1. It's Only A Paper Moon
2. Heart of Stone
3. The Magnificent Ferengi
4. The Jem'Hadar
5. Treachery, Faith, and the Great River
6. Badda-Bing Badda-Bang
7. The Visitor
8. Progress
9. Valiant
10. Empok Nor

Marceau says of "Its Only a Paper Moon" that "Watching Nog deal with his conflicted feelings and trauma about the war and Starfleet was powerful and inspiring" and found the show's treatment of the character's loss "respectful". Clint Worthington, writing for SyFy, felt "Heart of Stone", in which Nog decides to join Starfleet, was the most important Nog episode; he also noted "The Siege of AR-558", in which Nog is confronted with the hardships of war.

In 2024, Joshua M. Patton, writing for CBR, called Nog "Deep Space Nine's Greatest Character," citing his larger story arc.
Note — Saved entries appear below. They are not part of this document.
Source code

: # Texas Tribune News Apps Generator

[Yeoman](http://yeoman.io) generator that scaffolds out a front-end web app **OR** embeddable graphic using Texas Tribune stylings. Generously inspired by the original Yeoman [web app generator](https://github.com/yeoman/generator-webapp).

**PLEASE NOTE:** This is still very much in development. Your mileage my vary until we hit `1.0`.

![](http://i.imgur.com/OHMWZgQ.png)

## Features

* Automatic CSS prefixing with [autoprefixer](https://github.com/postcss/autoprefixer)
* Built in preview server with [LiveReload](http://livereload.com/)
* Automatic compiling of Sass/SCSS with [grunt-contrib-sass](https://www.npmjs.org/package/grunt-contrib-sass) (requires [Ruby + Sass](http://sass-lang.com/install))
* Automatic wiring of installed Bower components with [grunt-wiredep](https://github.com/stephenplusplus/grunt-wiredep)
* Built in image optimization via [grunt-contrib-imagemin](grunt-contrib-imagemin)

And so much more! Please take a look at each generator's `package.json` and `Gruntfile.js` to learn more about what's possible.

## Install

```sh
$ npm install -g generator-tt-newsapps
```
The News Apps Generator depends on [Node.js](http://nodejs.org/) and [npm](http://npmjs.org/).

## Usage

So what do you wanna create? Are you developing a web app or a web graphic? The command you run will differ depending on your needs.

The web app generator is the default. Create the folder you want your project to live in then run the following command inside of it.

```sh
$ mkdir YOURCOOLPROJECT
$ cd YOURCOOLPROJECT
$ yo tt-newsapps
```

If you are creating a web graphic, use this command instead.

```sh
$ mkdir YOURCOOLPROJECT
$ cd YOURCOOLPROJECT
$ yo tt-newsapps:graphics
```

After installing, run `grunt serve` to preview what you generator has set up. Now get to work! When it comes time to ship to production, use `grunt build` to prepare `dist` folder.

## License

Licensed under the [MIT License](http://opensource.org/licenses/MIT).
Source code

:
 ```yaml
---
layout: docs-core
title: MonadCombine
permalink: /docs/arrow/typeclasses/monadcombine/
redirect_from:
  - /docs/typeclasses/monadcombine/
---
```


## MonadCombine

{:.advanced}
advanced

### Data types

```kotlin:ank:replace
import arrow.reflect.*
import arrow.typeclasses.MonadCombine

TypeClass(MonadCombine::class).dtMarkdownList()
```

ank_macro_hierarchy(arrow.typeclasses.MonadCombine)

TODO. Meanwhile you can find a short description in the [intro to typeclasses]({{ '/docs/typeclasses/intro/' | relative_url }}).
Patton notes Nog was the only junior character to join Starfleet and serves the "recurring theme in Star Trek...that former enemies become allies." Also an Army veteran who served in Iraq, Patton notes that Nog's story in "It's Only a Paper Moon" is a unique allegory about mental injury and trauma following war because instead of painting him as broken "Nog's journey highlights for any trauma survivor that they have a future." In the documentary What We Left Behind, Eisenberg became emotional when talking about hearing from veterans who felt seen by the episode.

==Reception==
In 2016, the character of Nog was ranked as the 51st most important character of Starfleet within the Star Trek science fiction universe by Wired Magazine.

Richard A. Hall observed that not the least through the influence of his Starfleet neighbours, Nog becomes a more thoughtful and caring individual over the course of the show's run.

Discovery co-creator and co-showrunner Alex Kurtzman saw in Nog "a character who exemplified the possibility of resilience after a period of darkness". Malissa Longo, widow of the portrayer Aron Eisenberg, commented: "Nog was a trailblazer in DS9. I have no doubt that he would have left a lasting impression on the Federation".

In 2019, Clint Worthington writing for SyFy, said that Nog was "one of Star Trek's most aspirational characters" noting how the character progressed throughout the show. They point in the early seasons he "dragged Jake into one misadventure or another", a cackling sidekick for Jake, but then in "Heart of Stone" he has realization he does not like where his life is headed. With the help of Commander Sisko, he sets his dreams on Starfleet hoping to rise above the limited opportunities available to him.

CNN remembered Nog as the major role for actor Eisenberg in his career when he died in 2019.